Published 12/15/2019 | Reading Time 5 min 30 sec 

By Nehemiah D. Frankfounder, director, and executive editor 

America is at a crossroads. The nation’s two major political parties couldn’t be more polarized. Dailey talk shows, usually filled with the latest celebrity gossip, are talking politics.

Schoolchildren throughout the United States (U.S.) witness, experience, and receive a civics lesson in real-time during, and even after, school hours — as the nation’s 45th president, Donald J. Trump, faces impeachment in the U.S. House of Representatives. 

Conspiracy theorist talking points of a possible civil war showdown appear a bit more realistic when politicians look past solid facts, accepting and ignoring unpresidential behavior coming from the White House. Moreover, times appear unnormal when veteran politicians, who swore an oath to serve their constituents, choose party over country in fear they may lose the support of the President and risk their reelections.

At the state level, first-time Democratic candidates prepare for U.S. congressional runs, while Republican incumbents brace for another possible impact of a potential blue wave, as witnessed in 2018 within the U.S. House of Representatives.

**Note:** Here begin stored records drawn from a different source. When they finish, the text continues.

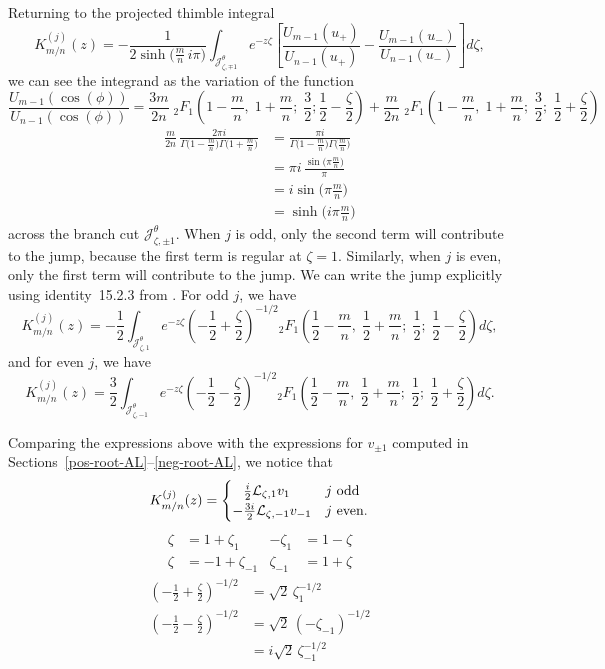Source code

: \documentclass{article}
\newcommand{\laplace}{\mathcal{L}}
\theoremstyle{definition}
\theoremstyle{plain}
\newenvironment{verify}{\color{ForestGreen}}{\color{black}}
\begin{document}
Returning to the projected thimble integral
\[ K^{(j)}_{m/n}(z) = -\frac{1}{2\sinh\big(\tfrac{m}{n}\,i\pi\big)} \int_{\mathcal{J}^\theta_{\zeta, \mp 1}} e^{-z\zeta} \left[ \frac{U_{m-1}(u_+)}{U_{n-1}(u_+)} - \frac{U_{m-1}(u_-)}{U_{n-1}(u_-)} \right] d\zeta, \]
we can see the integrand as the variation of the function
\[ \frac{U_{m-1}(\cos(\phi))}{U_{n-1}(\cos(\phi))} = \frac{3m}{2n}\;{}_2F_1\left(1 - \frac{m}{n},\;1 + \frac{m}{n};\;\frac{3}{2};\frac{1}{2} - \frac{\zeta}{2}\right) + \frac{m}{2n}\;{}_2F_1\left(1 - \frac{m}{n},\;1 + \frac{m}{n};\;\frac{3}{2};\;\frac{1}{2} + \frac{\zeta}{2}\right) \]
\begin{verify}
\begin{align*}
\frac{m}{2n}\,\frac{2\pi i}{\Gamma\big(1-\tfrac{m}{n}\big)\Gamma\big(1+\tfrac{m}{n}\big)} & = \frac{\pi i}{\Gamma\big(1-\tfrac{m}{n}\big)\Gamma\big(\tfrac{m}{n}\big)} \\
& = \pi i\,\frac{\sin\big(\pi\tfrac{m}{n}\big)}{\pi} \\
& = i \sin\big(\pi\tfrac{m}{n}\big) \\
&= \sinh\big(i\pi\tfrac{m}{n}\big)
\end{align*}
\end{verify}
across the branch cut $\mathcal{J}^\theta_{\zeta, \pm 1}$. When $j$ is odd, only the second term will contribute to the jump, because the first term is regular at $\zeta = 1$. Similarly, when $j$ is even, only the first term will contribute to the jump. We can write the jump explicitly using identity~15.2.3 from \cite{dlmf}. For odd $j$, we have
\[ K^{(j)}_{m/n}(z) = -\frac{1}{2} \int_{\mathcal{J}^\theta_{\zeta, 1}} e^{-z\zeta} \left(-\frac{1}{2}+\frac{\zeta}{2}\right)^{-1/2} {}_2F_1\left(\frac{1}{2} - \frac{m}{n},\;\frac{1}{2} + \frac{m}{n};\;\frac{1}{2};\;\frac{1}{2} - \frac{\zeta}{2}\right) d\zeta, \]
and for even $j$, we have
\[ K^{(j)}_{m/n}(z) = \frac{3}{2} \int_{\mathcal{J}^\theta_{\zeta, -1}} e^{-z\zeta} \left(-\frac{1}{2}-\frac{\zeta}{2}\right)^{-1/2} {}_2F_1\left(\frac{1}{2} - \frac{m}{n},\;\frac{1}{2} + \frac{m}{n};\;\frac{1}{2};\;\frac{1}{2} + \frac{\zeta}{2}\right) d\zeta. \]

Comparing the expressions above with the expressions for $v_{\pm 1}$ computed in Sections~\ref{pos-root-AL}\;--\;\ref{neg-root-AL}, we notice that
\[ K^{(j)}_{m/n}(z) = \begin{cases}
\hphantom{-}\frac{i}{2}\laplace_{\zeta, 1} v_1 & j \text{ odd} \\
-\frac{3i}{2}\laplace_{\zeta, -1} v_{-1} & j \text{ even}.
\end{cases} \]
\begin{verify}
\begin{align*}
\zeta & = 1 + \zeta_1 & -\zeta_1 & = 1 - \zeta \\
\zeta & = -1 + \zeta_{-1} & \zeta_{-1} & = 1 + \zeta
\end{align*}
\begin{align*}
\left(-\frac{1}{2}+\frac{\zeta}{2}\right)^{-1/2} & = \sqrt{2}\,\zeta_1^{-1/2} \\
\left(-\frac{1}{2}-\frac{\zeta}{2}\right)^{-1/2} & = \sqrt{2}\,(-\zeta_{-1})^{-1/2} \\
& = i\sqrt{2}\,\zeta_{-1}^{-1/2}
\end{align*}
\end{verify}
%
\end{document}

Inside the borders of Trump country in a state where every county lit the scoreboard red — voting for then-presidential candidate Trump in 2016 — a God-fearing Democratic hopeful faces a Goliath-Republican incumbent, Kevin Hern, who has seemingly endless campaign funding in Oklahoma’s 1st congressional district.   

Kojo Asamoa-Caesar — the son of African immigrants, a law graduate of William and Mary (America’s second-oldest university), an educator turned principal, and the former director of a thriving business hub for entrepreneurs in Oklahoma’s second-largest city — is vying for a seat in the U.S. House of Representatives.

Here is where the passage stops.